Extracted the fine-tuned LoRA from the official SPO model and incorporated it into HelloWorld 7.0. SPO is a further improvement of the DPO method. The SPO base model is used for better performance than the DPO XL base model and the original SDXL base model. The SPO LoRA can enhance image details & contrast and beautify images. Thanks to the technical team behind SPO.
Continued to expand the concept scope of the training set, but optimized and streamlined the training set (large training set fine-tuning is too expensive, and H800 is difficult to rent recently, can't afford the local training time). The current total training set is 20,821 images. The training set resolution distribution is as follows, and it is recommended to use several resolutions with a larger number of images for output:
(832, 1248) - Count: 7128 (896, 1152) - Count: 6250 (1248, 832) - Count: 2402 (1024, 1024) - Count: 1639 (1360, 768) - Count: 928 (1152, 896) - Count: 870 (768, 1360) - Count: 432 (960, 1088) - Count: 506 (992, 1056) - Count: 162 (1088, 960) - Count: 140 (704, 1472) - Count: 120 (1056, 992) - Count: 122 (1472, 704) - Count: 115 (1632, 640) - Count: 75 (640, 1632) - Count: 12Used GPT4O to re-label all datasets. This time, a structured labeling method was used, with the specific structure being: "one-sentence summary description + multiple image element tags + inspired by XXX + aesthetic quality description words", where the aesthetic quality description words are divided into five levels: worst quality, low quality, average quality, best quality, and masterpiece. A typical labeling example is as follows:
conceptual art featuring a human hand wrapped in red and beige ribbons, isolated against a plain, light background, realistic style, minimalist color scheme, smooth textures, elongated and surreal aesthetic, inspired by salvador dalí's surrealist works, masterpiece
The "High-Frequency Tagging Word List" and the "High-Frequency Art Style List" involved in the Inspired by XXX for the HelloWorld 7.0 version will only be provided to commercial licensing users. Partners who have purchased Helloworld XL series model authorization in the past, please contact me if there are any omissions to get it for free.

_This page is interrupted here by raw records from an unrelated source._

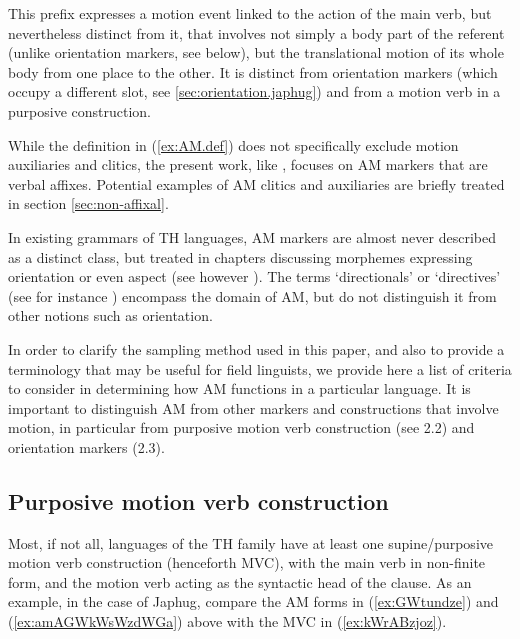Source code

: \documentclass[oneside,a4paper,11pt]{article}
\begin{document}
This prefix expresses a motion event linked to the action of the main verb, but nevertheless distinct from it, that involves not simply a body part of the referent (unlike orientation markers, see below), but the translational motion of its whole body from one place to the other. It is distinct from orientation markers (which occupy a different slot, see \ref{sec:orientation.japhug}) and from a motion verb in a purposive construction.

While the definition in (\ref{ex:AM.def}) does not specifically exclude motion auxiliaries and clitics, the present work, like \citet[19-20]{guillaume16am}, focuses on AM markers that are verbal affixes. Potential examples of AM clitics and auxiliaries are briefly treated in section \ref{sec:non-affixal}.


In existing grammars of TH languages, AM markers are almost never described as a distinct class, but treated in chapters discussing morphemes expressing orientation or even aspect (see however \citealt{king09dhimal}). The terms `directionals' or `directives' (see for instance \citealt{delancey85analysis}) encompass the domain of AM, but do not distinguish it from other notions such as orientation.

In order to clarify the sampling method used in this paper, and also to provide a terminology that may be useful for field linguists, we provide here a list of criteria to consider in determining how AM functions in a particular language.  It is important to distinguish AM from other markers and constructions that involve motion, in particular from purposive motion verb construction (see 2.2) and orientation markers (2.3).

\subsection{Purposive motion verb construction}
Most, if not all, languages of the TH family have at least one supine/purposive motion verb construction (henceforth MVC), with the main verb in non-finite form, and the motion verb acting as the syntactic head of the clause. As an example, in the case of Japhug, compare the AM forms in  (\ref{ex:GWtundze})  and (\ref{ex:amAGWkWsWzdWGa}) above with the MVC in (\ref{ex:kWrABzjoz}). 
\end{document}

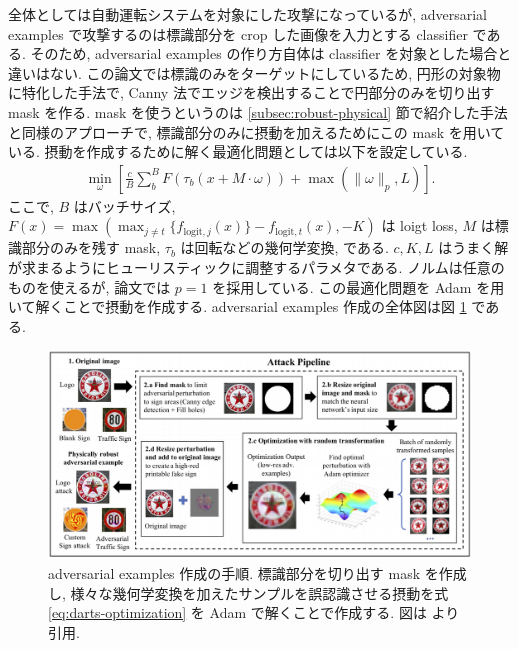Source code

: 全体としては自動運転システムを対象にした攻撃になっているが, adversarial examples で攻撃するのは標識部分を crop した画像を入力とする classifier である.
そのため, adversarial examples の作り方自体は classifier を対象とした場合と違いはない.
この論文では標識のみをターゲットにしているため, 円形の対象物に特化した手法で, Canny 法でエッジを検出することで円部分のみを切り出す mask を作る.
mask を使うというのは \ref{subsec:robust-physical} 節で紹介した手法と同様のアプローチで, 標識部分のみに摂動を加えるためにこの mask を用いている.
摂動を作成するために解く最適化問題としては以下を設定している.
%
\begin{eqnarray}
\min_{\omega} \left[ \frac{c}{B} \sum_b^B F(\tau_b (x + M \cdot \omega)) + \max (\| \omega \|_p, L) \right].
\label{eq:darts-optimization}
\end{eqnarray}
%
ここで, $B$ はバッチサイズ, $F(x) = \max ( \max_{j \neq t} \{f_{\text{logit}, j} (x)\} - f_{\text{logit}, t} (x), - K)$ は loigt loss, $M$ は標識部分のみを残す mask, $\tau_b$ は回転などの幾何学変換, である.
$c, K, L$ はうまく解が求まるようにヒューリスティックに調整するパラメタである.
ノルムは任意のものを使えるが, 論文では $p = 1$ を採用している.
この最適化問題を Adam \cite{kingma2014adam} を用いて解くことで摂動を作成する.
adversarial examples 作成の全体図は図 \ref{fig:darts-attack-pipeline} である.
%
\begin{figure}[htbp]
\begin{center}
\includegraphics[width=14.0cm]{figures/darts-attack-pipeline.pdf}
\end{center}
\caption{
adversarial examples 作成の手順.
標識部分を切り出す mask を作成し, 様々な幾何学変換を加えたサンプルを誤認識させる摂動を式 \ref{eq:darts-optimization} を Adam で解くことで作成する.
図は \cite{sitawarin2018darts} より引用.
}
\label{fig:darts-attack-pipeline}
\end{figure}
%

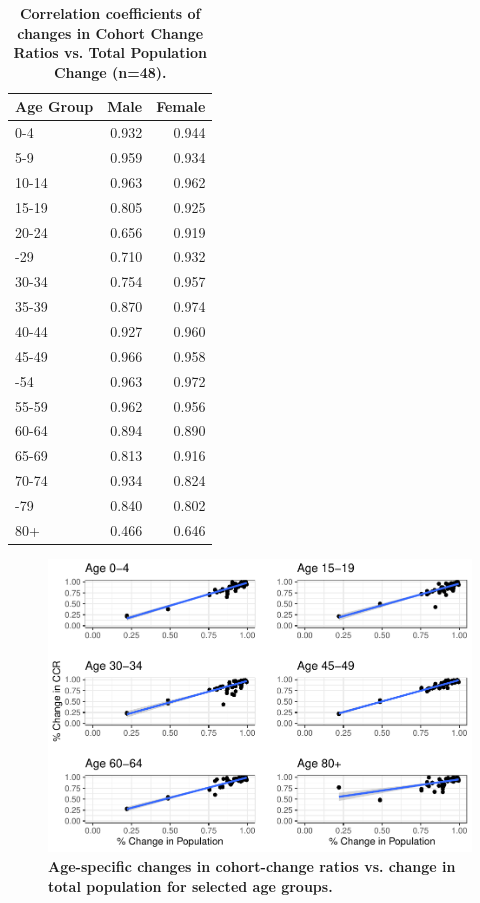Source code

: \documentclass[12pt]{article}
\begin{document}
\begin{table}

\caption{\textbf{Correlation coefficients of changes in Cohort Change Ratios vs. Total Population Change (n=48).}}
\centering
\begin{tabular}[t]{lrr}
\toprule
Age Group & Male & Female\\
\midrule
0-4 & 0.932 & 0.944\\
5-9 & 0.959 & 0.934\\
10-14 & 0.963 & 0.962\\
15-19 & 0.805 & 0.925\\
20-24 & 0.656 & 0.919\\
\addlinespace
25-29 & 0.710 & 0.932\\
30-34 & 0.754 & 0.957\\
35-39 & 0.870 & 0.974\\
40-44 & 0.927 & 0.960\\
45-49 & 0.966 & 0.958\\
\addlinespace
50-54 & 0.963 & 0.972\\
55-59 & 0.962 & 0.956\\
60-64 & 0.894 & 0.890\\
65-69 & 0.813 & 0.916\\
70-74 & 0.934 & 0.824\\
\addlinespace
75-79 & 0.840 & 0.802\\
80+ & 0.466 & 0.646\\
\bottomrule
\end{tabular}\label{CorTable}
\end{table}

\begin{figure}
\includegraphics[width=1\linewidth]{CCRfig-1} \caption{\textbf{Age-specific changes in cohort-change ratios vs. change in total population for selected age groups.} \label{fig:Ageresults}}\label{fig:figagemodel}
\end{figure}
\end{document}
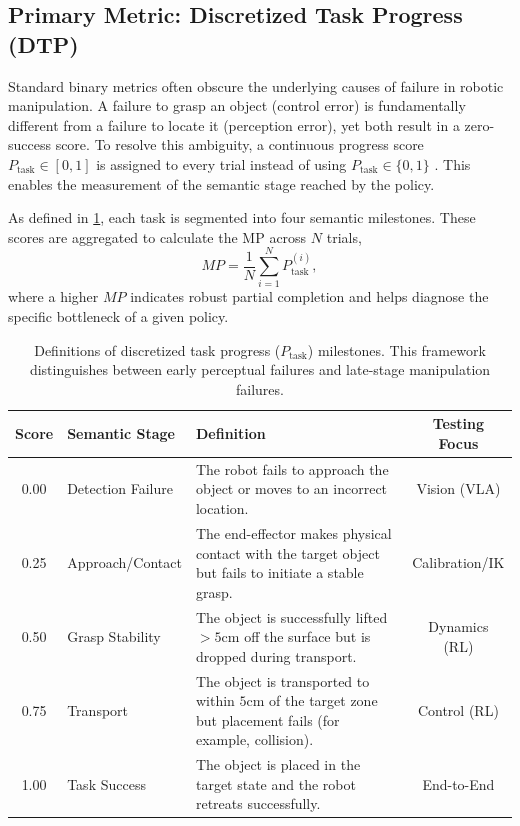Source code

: \subsection{Primary Metric: Discretized Task Progress (DTP)}
Standard binary metrics often obscure the underlying causes of failure in robotic manipulation. A failure to grasp an object (control error) is fundamentally different from a failure to locate it (perception error), yet both result in a zero-success score. To resolve this ambiguity, a continuous progress score $P_{\text{task}} \in [0, 1]$ is assigned to every trial instead of using $P_{\text{task}} \in \{0, 1\}$ \cite{PI02024}. This enables the measurement of the semantic stage reached by the policy.

As defined in \cref{tab:dtp_definitions}, each task is segmented into four semantic milestones. These scores are aggregated to calculate the \ac{MP} across $N$ trials,
\begin{equation}
MP = \frac{1}{N} \sum_{i=1}^{N} P_{\text{task}}^{(i)},
\end{equation}
where a higher $MP$ indicates robust partial completion and helps diagnose the specific bottleneck of a given policy.

\begin{table}[H]
  \myfloatalign
  \scriptsize
  \caption{Definitions of discretized task progress ($P_{\text{task}}$) milestones. This framework distinguishes between early perceptual failures and late-stage manipulation failures.}
  \label{tab:dtp_definitions}
  \begin{tabularx}{\textwidth}{c X X c}
    \toprule
    \textbf{Score} & \textbf{Semantic Stage} & \textbf{Definition} & \textbf{Testing Focus} \\
    \midrule
    0.00 & Detection Failure & The robot fails to approach the object or moves to an incorrect location. & Vision (VLA) \\
    0.25 & Approach/Contact & The end-effector makes physical contact with the target object but fails to initiate a stable grasp. & Calibration/IK \\
    0.50 & Grasp Stability & The object is successfully lifted $>5$cm off the surface but is dropped during transport. & Dynamics (RL) \\
    0.75 & Transport & The object is transported to within $5$cm of the target zone but placement fails (for example, collision). & Control (RL) \\
    1.00 & Task Success & The object is placed in the target state and the robot retreats successfully. & End-to-End \\
    \bottomrule
  \end{tabularx}
\end{table}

Players can refer to the High-Frequency Tagging Word List of HelloWorld 6.0. In addition, I have also provided 150+ high-quality HelloWorld 7.0 example images in the gallery, which can be used as a reference for everyone's output. Model making is not easy, thank you players for your understanding and tolerance!
📖HelloWorld 6.0 Update - April 20, 2024
LEOSAM HelloWorld 6.0 Top 250 High-Frequency Tagging Word List
Thank you for your patience. I have been job hunting recently, which caused some delays in the HelloWorld updates. Here are the main updates in version 6.0:
HelloWorld 6.0 is an iterative improvement based on version 5.0. Based on my own testing, the realism effect is not significantly different from version 5.0. The main advantage of version 6.0 lies in its broader coverage of concepts in the training set. According to feedback, enhancements have been made in various themes including surrealism, boudoir, group photos, masks, origami, 3D renders, cars, dragons, and maternity photography. Some examples are provided in the illustrations.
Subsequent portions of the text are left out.